/introduction-website

Code for a webpage displaying introductions and resulting clusters of coronavirus across the USA.

Primary LanguageJavaScriptMIT LicenseMIT

introduction-website

Code to generate a webpage displaying introductions inferred via matUtils introduce. Contains additional scripts and files required to generate a map for each state of the United States. To construct a site for a different region, additional files and preprocessing is required.

Quickstart: Display the United States

This site uses python to perform backend setup and vanilla javascript for website rendering. You will need to have the UShER software suite installed and available on your path. Some versions of python may be missing the dateutil standard package as well, which is a required dependency; it can be installed via conda.

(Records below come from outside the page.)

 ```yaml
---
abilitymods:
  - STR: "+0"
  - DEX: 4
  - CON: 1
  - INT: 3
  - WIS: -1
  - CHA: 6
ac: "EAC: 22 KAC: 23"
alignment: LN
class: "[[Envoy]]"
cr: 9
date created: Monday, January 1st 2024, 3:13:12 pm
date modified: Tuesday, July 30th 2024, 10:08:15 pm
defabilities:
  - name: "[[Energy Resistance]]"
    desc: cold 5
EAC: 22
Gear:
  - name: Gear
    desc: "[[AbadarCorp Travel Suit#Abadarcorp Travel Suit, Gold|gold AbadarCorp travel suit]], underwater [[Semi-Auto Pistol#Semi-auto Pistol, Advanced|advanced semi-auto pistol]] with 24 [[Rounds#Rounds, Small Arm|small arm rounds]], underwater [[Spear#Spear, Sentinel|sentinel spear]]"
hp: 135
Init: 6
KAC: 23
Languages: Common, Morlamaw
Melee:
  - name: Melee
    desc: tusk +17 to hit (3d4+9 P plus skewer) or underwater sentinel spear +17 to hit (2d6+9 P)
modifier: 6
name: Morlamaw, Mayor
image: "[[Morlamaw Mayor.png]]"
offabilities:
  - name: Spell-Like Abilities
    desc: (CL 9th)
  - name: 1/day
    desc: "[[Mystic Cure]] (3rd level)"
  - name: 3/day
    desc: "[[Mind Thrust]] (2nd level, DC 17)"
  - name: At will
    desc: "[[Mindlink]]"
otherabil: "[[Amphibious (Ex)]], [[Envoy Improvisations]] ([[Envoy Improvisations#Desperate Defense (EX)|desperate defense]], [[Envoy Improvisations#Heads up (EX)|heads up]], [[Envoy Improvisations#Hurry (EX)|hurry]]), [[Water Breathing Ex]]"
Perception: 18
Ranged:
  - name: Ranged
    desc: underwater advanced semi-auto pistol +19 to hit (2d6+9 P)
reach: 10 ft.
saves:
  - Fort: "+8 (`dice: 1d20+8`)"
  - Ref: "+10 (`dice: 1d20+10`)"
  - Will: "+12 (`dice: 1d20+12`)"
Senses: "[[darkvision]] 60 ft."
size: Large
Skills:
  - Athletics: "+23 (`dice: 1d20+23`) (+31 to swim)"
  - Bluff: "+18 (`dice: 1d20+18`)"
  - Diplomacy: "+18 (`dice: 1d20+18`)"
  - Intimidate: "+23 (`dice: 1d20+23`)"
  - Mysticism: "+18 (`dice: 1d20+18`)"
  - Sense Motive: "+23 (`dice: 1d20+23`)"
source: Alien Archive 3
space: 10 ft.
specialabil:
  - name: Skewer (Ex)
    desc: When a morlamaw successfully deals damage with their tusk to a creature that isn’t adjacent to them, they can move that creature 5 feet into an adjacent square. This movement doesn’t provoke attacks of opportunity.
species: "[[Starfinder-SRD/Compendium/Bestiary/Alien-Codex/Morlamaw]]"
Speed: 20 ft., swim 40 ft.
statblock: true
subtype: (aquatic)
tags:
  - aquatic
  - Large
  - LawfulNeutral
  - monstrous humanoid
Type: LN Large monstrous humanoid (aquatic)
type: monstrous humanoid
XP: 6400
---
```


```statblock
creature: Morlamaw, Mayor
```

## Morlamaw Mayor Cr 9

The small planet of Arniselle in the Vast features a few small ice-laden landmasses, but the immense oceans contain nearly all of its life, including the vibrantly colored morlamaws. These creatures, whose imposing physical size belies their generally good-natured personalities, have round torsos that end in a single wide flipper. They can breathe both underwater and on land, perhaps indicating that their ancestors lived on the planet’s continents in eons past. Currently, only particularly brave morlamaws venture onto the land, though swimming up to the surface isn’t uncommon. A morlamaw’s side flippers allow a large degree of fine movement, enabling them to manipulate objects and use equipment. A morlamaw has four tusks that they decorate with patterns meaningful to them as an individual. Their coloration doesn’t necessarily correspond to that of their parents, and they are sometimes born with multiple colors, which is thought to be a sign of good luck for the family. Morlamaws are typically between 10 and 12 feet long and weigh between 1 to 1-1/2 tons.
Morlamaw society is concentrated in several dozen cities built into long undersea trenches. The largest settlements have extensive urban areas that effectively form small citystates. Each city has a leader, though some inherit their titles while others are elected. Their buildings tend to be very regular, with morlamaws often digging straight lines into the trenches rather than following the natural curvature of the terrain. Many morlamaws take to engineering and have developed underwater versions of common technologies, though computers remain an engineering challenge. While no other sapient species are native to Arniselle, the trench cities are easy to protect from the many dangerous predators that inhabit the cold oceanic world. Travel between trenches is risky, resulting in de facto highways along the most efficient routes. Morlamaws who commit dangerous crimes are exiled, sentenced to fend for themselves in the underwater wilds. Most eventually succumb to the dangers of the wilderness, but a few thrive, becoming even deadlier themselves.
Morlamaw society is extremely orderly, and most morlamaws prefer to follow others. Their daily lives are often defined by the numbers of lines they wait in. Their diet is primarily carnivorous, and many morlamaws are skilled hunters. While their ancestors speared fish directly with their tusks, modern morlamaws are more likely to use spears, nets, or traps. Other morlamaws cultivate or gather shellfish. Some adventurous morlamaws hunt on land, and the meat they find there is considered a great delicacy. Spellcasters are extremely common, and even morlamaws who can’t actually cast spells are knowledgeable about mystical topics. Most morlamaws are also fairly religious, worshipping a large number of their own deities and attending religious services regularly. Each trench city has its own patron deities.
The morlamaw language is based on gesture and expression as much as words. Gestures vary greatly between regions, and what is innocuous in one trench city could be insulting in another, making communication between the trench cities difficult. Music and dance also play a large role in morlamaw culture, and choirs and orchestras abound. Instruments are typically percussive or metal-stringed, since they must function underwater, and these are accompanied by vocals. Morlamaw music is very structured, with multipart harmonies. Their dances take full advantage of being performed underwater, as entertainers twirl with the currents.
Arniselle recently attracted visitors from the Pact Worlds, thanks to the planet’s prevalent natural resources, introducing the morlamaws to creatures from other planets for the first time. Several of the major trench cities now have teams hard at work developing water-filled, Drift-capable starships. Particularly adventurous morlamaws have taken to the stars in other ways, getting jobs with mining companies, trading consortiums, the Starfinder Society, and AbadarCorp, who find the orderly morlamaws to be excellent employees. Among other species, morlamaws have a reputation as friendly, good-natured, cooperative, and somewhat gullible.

Clone this repository into your workspace of choice, then obtain the latest public data from the MAT repository- specifically, "public-latest.all.masked.pb" and "public-latest.metadata.tsv.gz". Unzip the metadata file with your preferred tool. Additionally download the gtf and reference files to produce a taxodium view.

Navigate to the "data" directory and run "prepare_us_states.py" with the files obtained above, ala the below.

cd data
python3 prepare_us_states.py -i path/to/public-latest.all.masked.pb -m path/to/public-latest.metadata.tsv -H web/accessible/link/to/index/directory -f path/to/NC_045512v2.fa -a path/to/ncbiGenes.gtf -l state_lexicon.txt
gzip cview.pb

You can then view your results with a Python server initiated in the main directory.

cd ..
python3 -m http.server

The Pipeline and More Explanation

To generate a website for your set of regions of interest, you will first need to obtain a geojson representing your regions of interest.. You will need to generate a sample-region two-column tsv, with sample identifiers in the first column and the ID of the region they are from in the second column. You will need what I'm calling a "lexicon" file to ensure compatibility between names- this is an unheaded csv containing in the first column the base name of each region to be used by the map, and comma separated after that, each other name for that region across your other files. An example is provided under data/state_lexicon.txt.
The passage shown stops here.